In the entries that follow, the lines from the one with "Weeks 11--12 &" through the one with "These are effort" are the ones to write out, exactly and with both ends included. Nothing else should appear.

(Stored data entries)
=-=-=-=-=

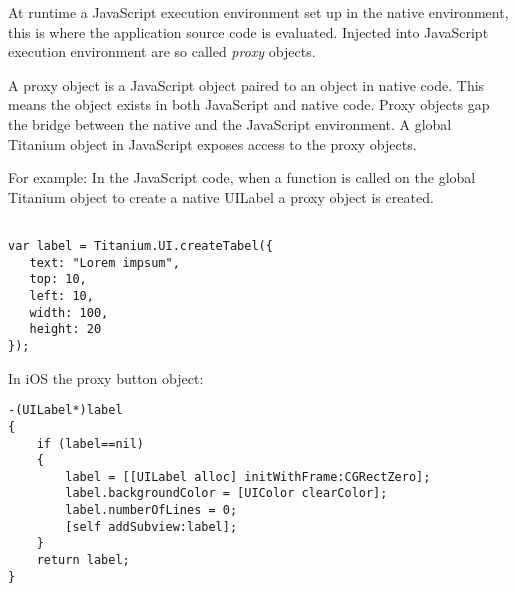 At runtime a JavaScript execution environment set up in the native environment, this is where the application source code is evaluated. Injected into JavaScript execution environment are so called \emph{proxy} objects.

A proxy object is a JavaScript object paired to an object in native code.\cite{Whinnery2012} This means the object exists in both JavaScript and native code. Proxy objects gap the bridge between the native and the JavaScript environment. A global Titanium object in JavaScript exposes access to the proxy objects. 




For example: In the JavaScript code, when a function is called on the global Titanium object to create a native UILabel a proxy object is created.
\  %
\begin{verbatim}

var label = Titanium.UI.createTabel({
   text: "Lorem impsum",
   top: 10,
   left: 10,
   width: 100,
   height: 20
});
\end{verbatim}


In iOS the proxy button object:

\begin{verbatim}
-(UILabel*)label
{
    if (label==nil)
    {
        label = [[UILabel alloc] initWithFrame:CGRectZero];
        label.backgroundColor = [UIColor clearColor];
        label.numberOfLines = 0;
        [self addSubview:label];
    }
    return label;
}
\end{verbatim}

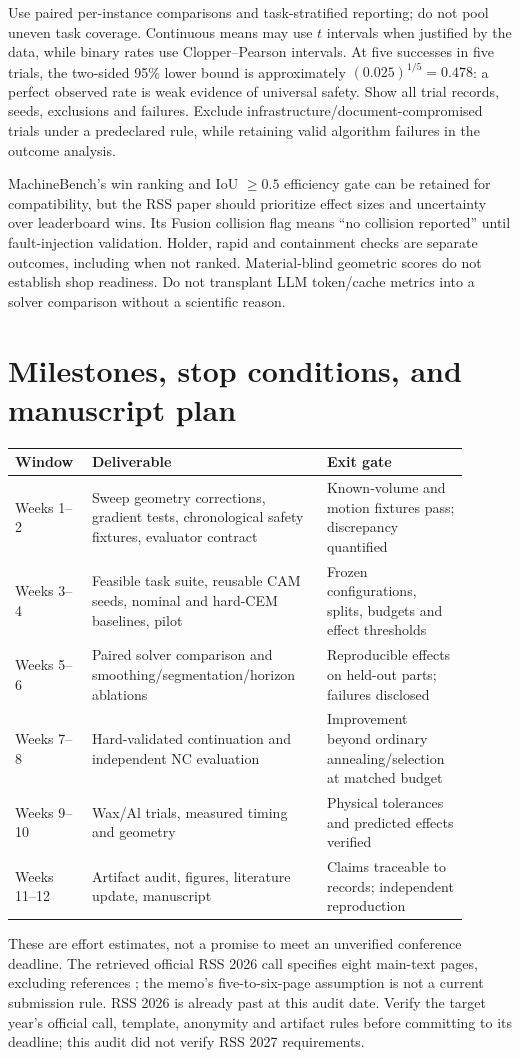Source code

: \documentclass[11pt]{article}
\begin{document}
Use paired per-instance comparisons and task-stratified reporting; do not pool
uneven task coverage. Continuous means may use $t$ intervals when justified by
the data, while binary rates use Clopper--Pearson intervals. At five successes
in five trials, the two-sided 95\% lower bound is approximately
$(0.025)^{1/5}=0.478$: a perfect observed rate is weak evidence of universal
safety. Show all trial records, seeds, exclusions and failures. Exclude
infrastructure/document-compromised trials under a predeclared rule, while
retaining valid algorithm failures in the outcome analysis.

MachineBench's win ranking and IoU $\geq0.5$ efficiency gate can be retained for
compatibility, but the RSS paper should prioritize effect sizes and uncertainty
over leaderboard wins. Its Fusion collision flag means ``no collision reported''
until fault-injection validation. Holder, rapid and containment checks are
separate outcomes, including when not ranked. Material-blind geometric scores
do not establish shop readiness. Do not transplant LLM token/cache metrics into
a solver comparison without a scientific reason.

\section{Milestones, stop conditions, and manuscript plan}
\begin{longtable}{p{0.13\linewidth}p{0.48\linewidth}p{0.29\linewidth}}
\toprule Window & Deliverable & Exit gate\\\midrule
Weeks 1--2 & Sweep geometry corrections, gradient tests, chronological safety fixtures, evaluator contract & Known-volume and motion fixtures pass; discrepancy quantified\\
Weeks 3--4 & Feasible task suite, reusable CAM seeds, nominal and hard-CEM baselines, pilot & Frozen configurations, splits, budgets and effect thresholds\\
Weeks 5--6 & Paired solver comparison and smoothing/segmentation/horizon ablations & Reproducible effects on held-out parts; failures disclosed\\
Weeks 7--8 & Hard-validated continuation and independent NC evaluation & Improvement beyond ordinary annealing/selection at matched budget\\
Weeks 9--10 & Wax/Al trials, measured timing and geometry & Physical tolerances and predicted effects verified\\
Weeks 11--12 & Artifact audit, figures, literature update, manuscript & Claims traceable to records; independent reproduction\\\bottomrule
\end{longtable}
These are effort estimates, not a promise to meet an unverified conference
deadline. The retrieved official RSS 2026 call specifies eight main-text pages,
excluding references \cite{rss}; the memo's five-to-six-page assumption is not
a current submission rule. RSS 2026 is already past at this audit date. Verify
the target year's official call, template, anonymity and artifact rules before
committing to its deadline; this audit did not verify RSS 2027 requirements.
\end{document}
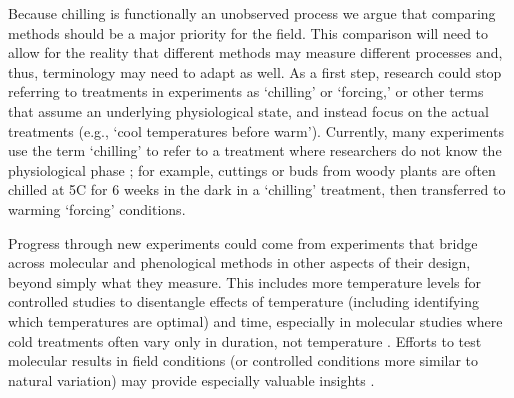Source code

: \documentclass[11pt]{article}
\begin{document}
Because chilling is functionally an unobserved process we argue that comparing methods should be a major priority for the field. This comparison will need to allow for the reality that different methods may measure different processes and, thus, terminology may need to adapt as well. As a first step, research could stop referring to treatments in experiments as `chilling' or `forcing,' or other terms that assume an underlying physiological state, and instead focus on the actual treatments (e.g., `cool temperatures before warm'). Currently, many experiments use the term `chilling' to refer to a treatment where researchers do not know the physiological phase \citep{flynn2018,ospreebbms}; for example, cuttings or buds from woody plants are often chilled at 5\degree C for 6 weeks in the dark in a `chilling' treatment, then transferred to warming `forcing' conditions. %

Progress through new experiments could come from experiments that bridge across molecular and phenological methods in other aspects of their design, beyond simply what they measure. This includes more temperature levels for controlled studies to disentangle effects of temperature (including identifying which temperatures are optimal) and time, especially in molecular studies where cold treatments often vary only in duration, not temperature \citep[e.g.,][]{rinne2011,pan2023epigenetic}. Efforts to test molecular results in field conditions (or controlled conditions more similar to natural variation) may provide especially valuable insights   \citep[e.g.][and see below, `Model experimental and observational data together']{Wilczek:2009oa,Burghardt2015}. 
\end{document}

=-=-=-=-=

▸ **Your response**
Weeks 11--12 & Artifact audit, figures, literature update, manuscript & Claims traceable to records; independent reproduction\\\bottomrule
\end{longtable}
These are effort estimates, not a promise to meet an unverified conference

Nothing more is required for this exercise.